Have you ever wondered who your ancestors were? Where they lived? What they did for a living or what they accomplished in life? Perhaps you are a descendant of someone who played an important role in history, was a famous actor, musician or writer, or someone who gave their life by serving in the military for their country. For example, during the course of my research I discovered that some of my distant cousins include American filmmaker Cecil B. DeMille, and George Washington, the first president of the United States.
Personally, I have been actively involved in researching the history of my family for over twenty years. It has been a very enlightening and wonderful experience. I have learned about the lives of many of my ancestors. Consider the life of Louis Jay Trompetter, my 2nd cousin 2 times removed.
Louis was born in Sioux City, Iowa on July 5, 1892. He was the son of David Trompetter, born in Holland, and Bertha Berlack, born in Florida. A few years after his birth, Louis and his family moved to Buffalo, New York and later Philadelphia, Pennsylvania. Louis served overseas during World War 1 in France. He was honorably discharged on March 1, 1919. On August 28. 1919, he applied for a passport. According to various documents, he worked in the area of export/import and later the clothing industry. At one time, he was the Secretary-Treasurer of the International Export & Import Co., Inc. and specifically worked with the country of France.
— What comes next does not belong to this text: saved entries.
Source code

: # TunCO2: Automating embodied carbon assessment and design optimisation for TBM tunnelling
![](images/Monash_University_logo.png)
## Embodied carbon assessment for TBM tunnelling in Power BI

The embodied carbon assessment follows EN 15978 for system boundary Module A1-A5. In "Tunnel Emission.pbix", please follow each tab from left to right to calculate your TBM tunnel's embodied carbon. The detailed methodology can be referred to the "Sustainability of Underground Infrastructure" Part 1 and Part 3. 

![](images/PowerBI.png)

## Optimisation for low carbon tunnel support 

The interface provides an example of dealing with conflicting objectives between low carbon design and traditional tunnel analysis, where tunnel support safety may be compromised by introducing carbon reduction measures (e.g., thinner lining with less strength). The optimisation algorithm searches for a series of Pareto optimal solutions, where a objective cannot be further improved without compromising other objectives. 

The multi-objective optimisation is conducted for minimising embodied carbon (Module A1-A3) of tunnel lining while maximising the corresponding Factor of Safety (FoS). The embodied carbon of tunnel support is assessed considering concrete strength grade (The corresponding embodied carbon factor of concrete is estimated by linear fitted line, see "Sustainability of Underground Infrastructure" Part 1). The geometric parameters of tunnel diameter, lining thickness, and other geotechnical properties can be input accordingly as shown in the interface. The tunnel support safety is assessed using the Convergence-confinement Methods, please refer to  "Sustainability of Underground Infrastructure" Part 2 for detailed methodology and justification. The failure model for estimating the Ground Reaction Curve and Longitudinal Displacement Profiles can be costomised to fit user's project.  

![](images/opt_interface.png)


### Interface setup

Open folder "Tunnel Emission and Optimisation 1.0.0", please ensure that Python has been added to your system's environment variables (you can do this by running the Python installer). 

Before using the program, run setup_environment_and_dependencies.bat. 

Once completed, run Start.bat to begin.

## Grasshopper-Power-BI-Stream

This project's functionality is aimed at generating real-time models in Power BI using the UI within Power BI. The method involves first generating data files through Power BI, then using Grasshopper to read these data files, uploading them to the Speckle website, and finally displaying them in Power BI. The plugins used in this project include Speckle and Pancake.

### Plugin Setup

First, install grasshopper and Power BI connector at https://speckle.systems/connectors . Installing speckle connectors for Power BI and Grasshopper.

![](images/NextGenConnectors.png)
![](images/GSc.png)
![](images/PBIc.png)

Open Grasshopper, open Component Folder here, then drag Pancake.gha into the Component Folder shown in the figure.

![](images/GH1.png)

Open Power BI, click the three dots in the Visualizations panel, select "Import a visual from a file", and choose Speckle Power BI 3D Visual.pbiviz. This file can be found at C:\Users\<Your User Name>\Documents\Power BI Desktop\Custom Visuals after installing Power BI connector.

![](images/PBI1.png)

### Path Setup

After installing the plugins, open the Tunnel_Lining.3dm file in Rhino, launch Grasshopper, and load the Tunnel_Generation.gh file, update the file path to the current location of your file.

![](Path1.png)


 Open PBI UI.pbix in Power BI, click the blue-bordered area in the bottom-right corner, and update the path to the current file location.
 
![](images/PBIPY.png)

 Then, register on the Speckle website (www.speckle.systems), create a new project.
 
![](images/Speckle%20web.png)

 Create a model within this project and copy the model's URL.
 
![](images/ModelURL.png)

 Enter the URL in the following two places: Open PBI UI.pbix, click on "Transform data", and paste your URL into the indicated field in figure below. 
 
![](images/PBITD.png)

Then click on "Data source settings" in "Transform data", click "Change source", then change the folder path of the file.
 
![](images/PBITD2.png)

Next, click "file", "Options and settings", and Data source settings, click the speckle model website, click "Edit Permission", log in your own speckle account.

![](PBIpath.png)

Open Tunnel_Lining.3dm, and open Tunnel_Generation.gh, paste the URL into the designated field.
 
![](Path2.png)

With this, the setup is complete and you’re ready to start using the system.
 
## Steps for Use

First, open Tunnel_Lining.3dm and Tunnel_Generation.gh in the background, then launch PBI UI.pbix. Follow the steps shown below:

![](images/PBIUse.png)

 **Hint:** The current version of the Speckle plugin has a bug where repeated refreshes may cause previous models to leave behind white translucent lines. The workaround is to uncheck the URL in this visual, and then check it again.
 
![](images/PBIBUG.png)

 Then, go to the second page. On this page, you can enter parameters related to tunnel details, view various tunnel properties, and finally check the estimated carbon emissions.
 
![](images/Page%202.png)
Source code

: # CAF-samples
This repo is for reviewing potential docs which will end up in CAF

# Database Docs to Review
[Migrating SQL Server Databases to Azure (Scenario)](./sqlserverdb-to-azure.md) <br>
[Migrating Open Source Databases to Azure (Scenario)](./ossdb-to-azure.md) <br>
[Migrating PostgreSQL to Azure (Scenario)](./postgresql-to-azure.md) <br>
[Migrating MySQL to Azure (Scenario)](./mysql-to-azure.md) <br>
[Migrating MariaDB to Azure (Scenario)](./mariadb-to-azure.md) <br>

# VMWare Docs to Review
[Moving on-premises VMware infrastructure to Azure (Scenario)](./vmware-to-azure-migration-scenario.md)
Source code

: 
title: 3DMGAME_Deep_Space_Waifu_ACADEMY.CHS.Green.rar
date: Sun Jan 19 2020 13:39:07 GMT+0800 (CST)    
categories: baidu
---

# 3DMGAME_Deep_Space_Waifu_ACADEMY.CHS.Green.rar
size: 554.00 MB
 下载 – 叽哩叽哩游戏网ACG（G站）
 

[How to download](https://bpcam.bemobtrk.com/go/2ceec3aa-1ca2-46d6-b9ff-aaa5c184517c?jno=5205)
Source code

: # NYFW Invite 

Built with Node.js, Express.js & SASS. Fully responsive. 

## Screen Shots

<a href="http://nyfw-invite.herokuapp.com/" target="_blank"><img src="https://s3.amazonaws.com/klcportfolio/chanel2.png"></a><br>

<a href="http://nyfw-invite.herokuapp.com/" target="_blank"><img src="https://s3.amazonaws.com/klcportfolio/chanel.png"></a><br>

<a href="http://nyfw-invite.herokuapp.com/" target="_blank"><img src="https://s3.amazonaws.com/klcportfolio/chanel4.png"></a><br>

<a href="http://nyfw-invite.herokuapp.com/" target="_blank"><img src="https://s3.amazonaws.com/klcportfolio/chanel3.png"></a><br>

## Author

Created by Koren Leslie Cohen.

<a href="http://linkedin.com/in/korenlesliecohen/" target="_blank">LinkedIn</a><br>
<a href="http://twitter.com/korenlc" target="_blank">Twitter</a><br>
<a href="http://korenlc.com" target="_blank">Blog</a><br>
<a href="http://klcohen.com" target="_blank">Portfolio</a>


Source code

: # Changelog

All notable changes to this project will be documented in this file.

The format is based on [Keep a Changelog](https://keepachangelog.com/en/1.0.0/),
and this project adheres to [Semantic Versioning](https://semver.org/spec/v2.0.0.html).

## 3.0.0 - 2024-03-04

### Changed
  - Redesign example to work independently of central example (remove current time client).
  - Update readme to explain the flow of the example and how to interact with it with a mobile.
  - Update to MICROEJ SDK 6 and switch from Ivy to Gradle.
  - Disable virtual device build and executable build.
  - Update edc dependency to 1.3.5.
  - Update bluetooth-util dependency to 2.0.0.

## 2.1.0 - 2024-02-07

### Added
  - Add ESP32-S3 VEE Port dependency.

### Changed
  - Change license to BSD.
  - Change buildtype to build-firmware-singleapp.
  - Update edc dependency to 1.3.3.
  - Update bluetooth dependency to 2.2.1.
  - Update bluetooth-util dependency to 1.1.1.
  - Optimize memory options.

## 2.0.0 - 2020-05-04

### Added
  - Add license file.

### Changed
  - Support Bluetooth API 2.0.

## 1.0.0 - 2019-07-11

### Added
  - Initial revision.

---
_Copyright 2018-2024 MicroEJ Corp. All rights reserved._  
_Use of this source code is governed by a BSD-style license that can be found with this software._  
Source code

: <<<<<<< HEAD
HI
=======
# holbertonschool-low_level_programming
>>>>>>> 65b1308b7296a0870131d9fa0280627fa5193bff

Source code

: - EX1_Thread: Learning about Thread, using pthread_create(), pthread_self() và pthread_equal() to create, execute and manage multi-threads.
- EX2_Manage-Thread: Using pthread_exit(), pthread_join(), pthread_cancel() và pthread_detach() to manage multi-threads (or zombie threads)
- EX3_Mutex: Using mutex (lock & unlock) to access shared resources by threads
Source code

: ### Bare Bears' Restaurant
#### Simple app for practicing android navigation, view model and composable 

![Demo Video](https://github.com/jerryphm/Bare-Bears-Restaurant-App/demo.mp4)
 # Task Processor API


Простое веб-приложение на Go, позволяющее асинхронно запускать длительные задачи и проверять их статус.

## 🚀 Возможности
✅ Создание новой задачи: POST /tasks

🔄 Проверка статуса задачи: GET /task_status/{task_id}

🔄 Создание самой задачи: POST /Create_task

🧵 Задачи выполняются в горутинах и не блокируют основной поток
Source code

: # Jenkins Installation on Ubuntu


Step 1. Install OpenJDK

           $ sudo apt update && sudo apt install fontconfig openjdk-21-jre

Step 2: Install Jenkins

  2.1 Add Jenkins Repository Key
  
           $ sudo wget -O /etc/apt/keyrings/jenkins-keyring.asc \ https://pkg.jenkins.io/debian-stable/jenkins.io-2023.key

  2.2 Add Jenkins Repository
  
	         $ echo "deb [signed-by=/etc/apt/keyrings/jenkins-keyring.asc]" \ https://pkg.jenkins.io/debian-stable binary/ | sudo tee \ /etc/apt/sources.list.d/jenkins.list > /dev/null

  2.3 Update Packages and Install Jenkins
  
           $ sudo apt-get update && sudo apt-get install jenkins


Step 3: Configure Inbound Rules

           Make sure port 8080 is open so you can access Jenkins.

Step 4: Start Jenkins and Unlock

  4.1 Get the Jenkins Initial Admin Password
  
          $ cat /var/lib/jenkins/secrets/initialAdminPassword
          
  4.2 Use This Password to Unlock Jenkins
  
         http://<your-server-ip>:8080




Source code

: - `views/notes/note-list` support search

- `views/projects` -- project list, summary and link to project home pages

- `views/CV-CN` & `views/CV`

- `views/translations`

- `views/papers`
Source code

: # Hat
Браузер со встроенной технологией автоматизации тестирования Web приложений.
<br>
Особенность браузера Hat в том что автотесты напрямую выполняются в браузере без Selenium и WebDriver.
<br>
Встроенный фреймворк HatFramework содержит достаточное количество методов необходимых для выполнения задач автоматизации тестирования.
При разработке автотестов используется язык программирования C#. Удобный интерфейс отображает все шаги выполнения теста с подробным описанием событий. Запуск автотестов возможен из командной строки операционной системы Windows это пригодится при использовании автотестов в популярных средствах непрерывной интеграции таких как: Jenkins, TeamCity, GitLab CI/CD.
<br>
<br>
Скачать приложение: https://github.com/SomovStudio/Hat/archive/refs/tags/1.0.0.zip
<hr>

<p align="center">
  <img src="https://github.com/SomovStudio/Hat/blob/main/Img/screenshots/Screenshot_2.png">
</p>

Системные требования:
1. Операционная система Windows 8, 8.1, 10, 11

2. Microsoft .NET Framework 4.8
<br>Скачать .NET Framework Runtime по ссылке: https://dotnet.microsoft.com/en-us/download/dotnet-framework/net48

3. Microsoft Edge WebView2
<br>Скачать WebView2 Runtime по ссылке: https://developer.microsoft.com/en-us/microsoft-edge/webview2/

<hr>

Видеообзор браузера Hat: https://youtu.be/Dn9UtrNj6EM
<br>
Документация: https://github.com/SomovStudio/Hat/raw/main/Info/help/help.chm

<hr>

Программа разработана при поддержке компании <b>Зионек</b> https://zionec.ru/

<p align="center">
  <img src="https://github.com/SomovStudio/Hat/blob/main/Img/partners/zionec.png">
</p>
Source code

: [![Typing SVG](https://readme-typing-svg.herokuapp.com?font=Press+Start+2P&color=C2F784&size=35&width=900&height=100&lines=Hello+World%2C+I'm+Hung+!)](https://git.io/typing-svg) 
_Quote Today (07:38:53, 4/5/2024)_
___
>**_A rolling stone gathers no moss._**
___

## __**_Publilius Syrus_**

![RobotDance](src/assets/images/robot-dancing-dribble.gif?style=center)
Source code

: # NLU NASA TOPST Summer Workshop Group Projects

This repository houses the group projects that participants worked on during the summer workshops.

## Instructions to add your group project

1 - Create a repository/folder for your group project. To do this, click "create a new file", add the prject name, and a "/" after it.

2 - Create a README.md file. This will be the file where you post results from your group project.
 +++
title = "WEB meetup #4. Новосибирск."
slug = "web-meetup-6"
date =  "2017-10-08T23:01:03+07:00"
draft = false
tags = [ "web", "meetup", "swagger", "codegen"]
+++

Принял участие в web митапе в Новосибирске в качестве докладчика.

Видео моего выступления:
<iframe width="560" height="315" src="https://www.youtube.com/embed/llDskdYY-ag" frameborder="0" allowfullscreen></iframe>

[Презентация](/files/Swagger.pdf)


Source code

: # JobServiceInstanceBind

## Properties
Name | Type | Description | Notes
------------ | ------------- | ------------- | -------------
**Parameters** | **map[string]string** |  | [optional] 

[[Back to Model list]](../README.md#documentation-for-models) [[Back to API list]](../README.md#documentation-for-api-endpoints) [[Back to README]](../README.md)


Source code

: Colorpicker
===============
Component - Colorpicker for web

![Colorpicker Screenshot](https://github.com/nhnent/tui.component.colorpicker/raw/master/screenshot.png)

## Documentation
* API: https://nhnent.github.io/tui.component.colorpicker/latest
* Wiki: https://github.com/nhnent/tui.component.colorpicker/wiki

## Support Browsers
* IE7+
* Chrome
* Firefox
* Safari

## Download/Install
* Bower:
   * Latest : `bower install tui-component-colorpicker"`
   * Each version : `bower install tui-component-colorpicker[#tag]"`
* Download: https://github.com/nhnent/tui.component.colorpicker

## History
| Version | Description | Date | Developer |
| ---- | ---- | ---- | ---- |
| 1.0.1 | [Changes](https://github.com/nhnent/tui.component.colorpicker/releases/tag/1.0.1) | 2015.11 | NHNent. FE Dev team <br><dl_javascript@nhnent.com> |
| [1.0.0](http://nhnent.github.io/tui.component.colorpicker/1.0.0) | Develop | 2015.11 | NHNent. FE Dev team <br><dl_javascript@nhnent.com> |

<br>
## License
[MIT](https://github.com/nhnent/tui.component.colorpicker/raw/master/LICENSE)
In September 1919, Louis returned to France where he was reportedly only going to be for two months. However, I suspect that changed because on January 2, 1920, in Nantes, France, Louis married Rose Marcella Rosenbaum, a native of France. While I do not know for sure, I suspect that Louis may have met and fell in love with Rose while he was stationed in France during World War 1. Three weeks after getting married, Louis and Rose set sail for New York where they arrived on February 7, 1920. They appear to have remained in the United States until September 1920 when they returned to France.
On November 14, 1922 their daughter, Betty Trompetter, was born in Nantes, France. Their second daughter, Fay Monique Janine Anny Trompetter, was born in Nantes, France on November 24, 1927. It appears they mainly lived in France and occasionally returned to the US.
In 1940, Germany invaded France. Sometime after that Rose Marcelle Rosenbaum Trompetter and her daughter Betty Trompetter were taken by the Germans and placed in the Auschwitz Concentration Camp. Sadly, they were killed in Auschwitz in July 1942.
Louis and his other daughter Fay appear to have avoided capture by the Germans and returned to the United States. I am not sure when this occurred, but it appears to have been done prior to the death of Rose and Betty. Documents show that Louis registered for the World War II draft on April 27, 1942 in Philadelphia, Pennsylvania. Eventually, in 1944
in the city of Philadelphia, Louis remarried. Coincidentally, his second wife was also named Rose. In 1972, at the age of 79, Louis passed away in Miami, Florida.
When I began to really study the genealogy of my family, resources were limited. Unlike today, where tons of resources for conducting genealogical research are easily accessible via the internet, when I first started that wasn’t so. I would have to visit libraries where I would have search for and review physical copies or images of genealogical and historic records. Thankfully, advances in technology have made researching one’s family history so much easier. Now, there are numerous resources online where you can access various records and in many cases view actual historic documents related to:
- Birth, Marriage, and Death,
- Military Service,
- Immigration, and
You can also view national and state census records, records containing prior addresses, newspaper articles, and many more. In addition, many individuals share their genealogical research online making it quicker and easier for you learn about your ancestors. Because of this, you might even have the privilege of making contact with a living relative you have never met. This happened to me earlier this year. I had the honor of making contact with Patti, my second cousin. Our common ancestor being, Louis Eliaz Cohen, who is our great grandfather.
Conducting genealogical research is a wonderful and rewarding experience. I would encourage everyone to find out about their ancestors. You never know what you may learn.
Coincidentally, today, October 2nd would have been my mother’s 73rd birthday. My mother, Saundra Ann (Ford) Bunch, was the one who first introduced me to genealogy. If not for her, I may
have never done the work I have done to learn about the history of my family. I feel she still inspires me today to continue my research. Happy Birthday Mom! Rest in Peace!